We now come to a sequence of letters pertaining to the very sad and tragic death of P.W. Pearson.
Sometime in 1919, he was diagnosed with cancer in his mouth, which later spread to his throat. The family desperately tried everything they could to save him, including mortgaging the farm to pay for his radium treatments. I understand he suffered terribly. A doctor came out to the farm to administer morphine shots in his final days. He died on June 24, 1920.
Clara was widowed at the age of 43; Elmer was 17, Herman was 15, Edna 12 and Irvin 11. Somehow the family managed to keep the farm going and pay off the debt. I know that my grandfather Herman had to sacrifice a high school education in order to help on the farm.

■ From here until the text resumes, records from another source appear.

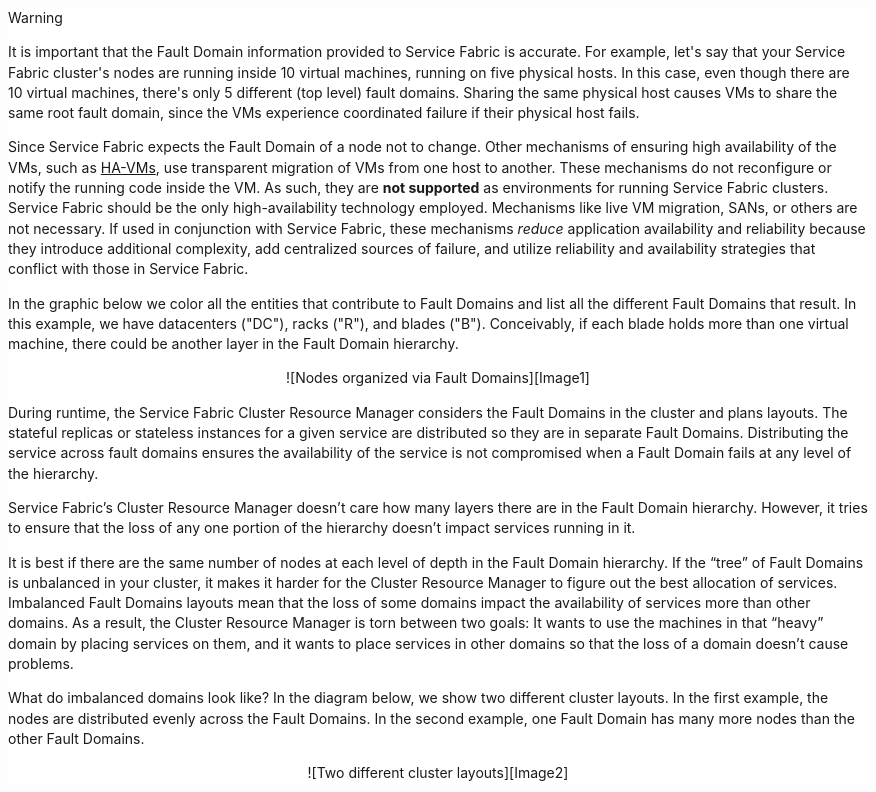 > [!WARNING]
> It is important that the Fault Domain information provided to Service Fabric is accurate. For example, let's say that your Service Fabric cluster's nodes are running inside 10 virtual machines, running on five physical hosts. In this case, even though there are 10 virtual machines, there's only 5 different (top level) fault domains. Sharing the same physical host causes VMs to share the same root fault domain, since the VMs experience coordinated failure if their physical host fails.  
>
> Since Service Fabric expects the Fault Domain of a node not to change. Other mechanisms of ensuring high availability of the VMs, such as [HA-VMs](https://technet.microsoft.com/en-us/library/cc967323.aspx), use transparent migration of VMs from one host to another. These mechanisms do not reconfigure or notify the running code inside the VM. As such, they are **not supported** as environments for running Service Fabric clusters. Service Fabric should be the only high-availability technology employed. Mechanisms like live VM migration, SANs, or others are not necessary. If used in conjunction with Service Fabric, these mechanisms _reduce_ application availability and reliability because they introduce additional complexity, add centralized sources of failure, and utilize reliability and availability strategies that conflict with those in Service Fabric. 
>
>

In the graphic below we color all the entities that contribute to Fault Domains and list all the different Fault Domains that result. In this example, we have datacenters ("DC"), racks ("R"), and blades ("B"). Conceivably, if each blade holds more than one virtual machine, there could be another layer in the Fault Domain hierarchy.

<center>
![Nodes organized via Fault Domains][Image1]
</center>

During runtime, the Service Fabric Cluster Resource Manager considers the Fault Domains in the cluster and plans layouts. The stateful replicas or stateless instances for a given service are distributed so they are in separate Fault Domains. Distributing the service across fault domains ensures the availability of the service is not compromised when a Fault Domain fails at any level of the hierarchy.

Service Fabric’s Cluster Resource Manager doesn’t care how many layers there are in the Fault Domain hierarchy. However, it tries to ensure that the loss of any one portion of the hierarchy doesn’t impact services running in it. 

It is best if there are the same number of nodes at each level of depth in the Fault Domain hierarchy. If the “tree” of Fault Domains is unbalanced in your cluster, it makes it harder for the Cluster Resource Manager to figure out the best allocation of services. Imbalanced Fault Domains layouts mean that the loss of some domains impact the availability of services more than other domains. As a result, the Cluster Resource Manager is torn between two goals: It wants to use the machines in that “heavy” domain by placing services on them, and it wants to place services in other domains so that the loss of a domain doesn’t cause problems. 

What do imbalanced domains look like? In the diagram below, we show two different cluster layouts. In the first example, the nodes are distributed evenly across the Fault Domains. In the second example, one Fault Domain has many more nodes than the other Fault Domains. 

<center>
![Two different cluster layouts][Image2]
</center>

News of P.W.’s death reached the Johnson family in Laramie. They immediately telegraphed money for funeral flowers, and a condolence letter followed a couple of days later. The money was “wired” to the Farmers and Merchants Bank in Ceresco. The head cashier, Fred Mostrom, sent notice of receipt and his own note of condolence to Clara. (I have to mention that Fred’s wife Ida is my first cousin twice removed on the Rudeen side of my family.)
The family sent the following letter:
June 25, 1920
Dear Clara and all:
Your message came as a great shock to us and we would like to extend our heartfelt sympathy to all of you at the loss of your dear husband and father. We are might sorry we were unable to assist you in any way – but if there is anything any of us can do, please do not hesitate to ask it of us.
Yours very truly,
Mr. and Mrs. Frank Carruth
We are telegraphing $5.00 to you. Please buy flowers.
Note that Mrs. Frank Carruth is J.W. Johnson’s daughter Evelyn, author of the previous letter.